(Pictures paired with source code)

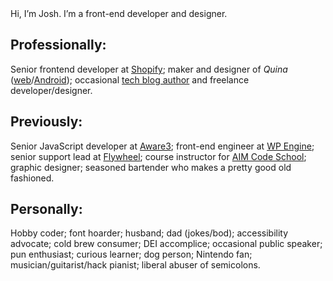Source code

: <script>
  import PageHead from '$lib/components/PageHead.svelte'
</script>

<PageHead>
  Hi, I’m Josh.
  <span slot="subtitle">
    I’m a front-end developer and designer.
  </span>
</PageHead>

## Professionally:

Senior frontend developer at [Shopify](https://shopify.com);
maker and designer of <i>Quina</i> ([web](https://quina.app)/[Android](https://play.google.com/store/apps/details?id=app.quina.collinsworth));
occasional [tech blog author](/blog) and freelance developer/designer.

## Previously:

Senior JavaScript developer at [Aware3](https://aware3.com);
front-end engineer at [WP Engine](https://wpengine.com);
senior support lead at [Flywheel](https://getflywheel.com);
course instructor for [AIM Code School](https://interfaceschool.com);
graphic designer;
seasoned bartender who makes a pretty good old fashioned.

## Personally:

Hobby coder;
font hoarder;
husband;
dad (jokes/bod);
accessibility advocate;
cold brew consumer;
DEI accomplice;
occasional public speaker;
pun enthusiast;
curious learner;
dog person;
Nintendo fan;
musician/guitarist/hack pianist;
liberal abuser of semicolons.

■ **Task prompt**
Work out how many lines of the records contain "PageHead", and reply with the number alone.

■ **Exercise output**
3